CVE-2014-1733

CVE: CVE-2014-1733
CWE:
- 595
- 20
bugs:
- 351103
repo: 
vccs:
- note: VCC was the same commit where the compare function was implemented.
  commit: 772c04797682f3936e8323dbd04c311268ee01fe
fixes:
- note: Fix is done by calling the PointerCompare method on the children of the original
    blocks to ensure that they are the same.
  commit: f6205c925db9508cb21c98cf7488eb785e08ff0b
bounty:
  date: '2014-04-24 13:46:00.000000000 -04:00'
  amount: 500.0
  references:
  - http://chromereleases.googleblog.com/2014/04/stable-channel-update_24.html
lessons:
  yagni:
    note: |
      The vulnerability came into play because the author wanted to reduce the time it took to make a comparison as
      well as minimize the code written for comparison to maintain simplicity. By not accounting for the edge case,
      where the "next" conditions could be different the author accidentally created this bug.
    applies: true
  question: |
    Are there any common lessons we have learned from class that apply to this
    vulnerability? In other words, could this vulnerability serve as an example
    of one of those lessons?

    Leave "applies" blank or put false if you did not see that lesson (you do
    not need to put a reason). Put "true" if you feel the lesson applies and put
    a quick explanation of how it applies.

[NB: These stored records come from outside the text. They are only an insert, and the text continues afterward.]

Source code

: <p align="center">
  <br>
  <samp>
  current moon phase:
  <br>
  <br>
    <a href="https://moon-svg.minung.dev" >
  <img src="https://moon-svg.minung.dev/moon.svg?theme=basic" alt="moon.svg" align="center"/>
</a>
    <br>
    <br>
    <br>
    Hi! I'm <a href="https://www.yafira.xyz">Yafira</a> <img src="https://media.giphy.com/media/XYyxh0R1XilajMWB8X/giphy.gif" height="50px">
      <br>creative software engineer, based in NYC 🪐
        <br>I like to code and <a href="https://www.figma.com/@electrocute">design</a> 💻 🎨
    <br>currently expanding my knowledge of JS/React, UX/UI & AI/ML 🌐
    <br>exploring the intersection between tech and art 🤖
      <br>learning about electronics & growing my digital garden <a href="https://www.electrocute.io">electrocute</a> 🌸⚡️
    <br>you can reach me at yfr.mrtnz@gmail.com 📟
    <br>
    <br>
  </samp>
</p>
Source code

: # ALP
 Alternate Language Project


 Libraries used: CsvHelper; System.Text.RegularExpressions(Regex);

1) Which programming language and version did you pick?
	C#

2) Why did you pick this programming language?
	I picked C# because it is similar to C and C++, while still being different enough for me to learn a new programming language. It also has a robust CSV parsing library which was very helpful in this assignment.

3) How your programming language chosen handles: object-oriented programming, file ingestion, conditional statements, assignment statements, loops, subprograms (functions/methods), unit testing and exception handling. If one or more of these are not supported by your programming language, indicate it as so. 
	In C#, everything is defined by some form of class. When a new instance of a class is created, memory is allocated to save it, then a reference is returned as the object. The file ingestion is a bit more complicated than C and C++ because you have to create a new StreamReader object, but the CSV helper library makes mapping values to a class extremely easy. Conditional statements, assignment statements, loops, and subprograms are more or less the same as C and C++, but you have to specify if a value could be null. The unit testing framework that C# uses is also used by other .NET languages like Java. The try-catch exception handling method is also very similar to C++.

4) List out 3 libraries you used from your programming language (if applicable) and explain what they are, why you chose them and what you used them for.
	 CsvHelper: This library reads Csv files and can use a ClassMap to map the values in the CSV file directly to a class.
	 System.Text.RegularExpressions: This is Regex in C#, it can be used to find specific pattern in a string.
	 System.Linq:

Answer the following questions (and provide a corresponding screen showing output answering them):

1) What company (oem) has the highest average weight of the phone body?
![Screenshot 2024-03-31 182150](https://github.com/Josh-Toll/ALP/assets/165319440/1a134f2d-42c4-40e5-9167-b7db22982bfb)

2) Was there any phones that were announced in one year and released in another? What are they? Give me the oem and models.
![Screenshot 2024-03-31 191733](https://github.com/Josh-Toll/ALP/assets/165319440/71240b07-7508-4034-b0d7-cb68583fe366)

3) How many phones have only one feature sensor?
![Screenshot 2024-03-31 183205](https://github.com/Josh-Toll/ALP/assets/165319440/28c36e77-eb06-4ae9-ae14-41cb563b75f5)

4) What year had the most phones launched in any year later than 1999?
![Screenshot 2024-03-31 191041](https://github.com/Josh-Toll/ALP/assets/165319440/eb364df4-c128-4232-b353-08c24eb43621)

    Don't feel the need to claim that ALL of these apply, but it's pretty likely
    that one or two of them apply.

    If you think of another lesson we covered in class that applies here, feel
    free to give it a small name and add one in the same format as these.
  serial_killer:
    note: 
    applies: 
  complex_inputs:
    note: |
      The vulnerability involves parsing blocks of code and pointer logic and arithmatic, which is difficult to work
      with.
    applies: true
  distrust_input:
    note: 
    applies: 
  least_privilege:
    note: 
    applies: 
  native_wrappers:
    note: 
    applies: 
  defense_in_depth:
    note: 
    applies: 
  secure_by_default:
    note: 
    applies: 
  environment_variables:
    note: 
    applies: 
  security_by_obscurity:
    note: 
    applies: 
  frameworks_are_optional:
    note: 
    applies: 
reviews:
- 231783003
- 215173002
upvotes: 3
mistakes:
  answer: |
    The biggest mistake made in causing this vulnerability is that the developer in question did not think of all the
    edge cases. As the developer did not think that they would need to compare the 'next' blocks of code to be
    executed, it created this edge case where the code allowed an illegal merge because it did not look deeply enough.
    I would argue that this is a coding mistake, although this could have been caught at multiple levels. Better
    requirements, testing, or design would have potentially caught this issue, but it ultimately fell through to the
    developer to ensure that the case was accounted for, which they failed to do.
  question: |
    In your opinion, after all of this research, what mistakes were made that
    led to this vulnerability? Coding mistakes? Design mistakes?
    Maintainability? Requirements? Miscommunications?

    Look at the CWE entry for this vulnerability and examine the mitigations
    they have written there. Are they doing those? Does the fix look proper?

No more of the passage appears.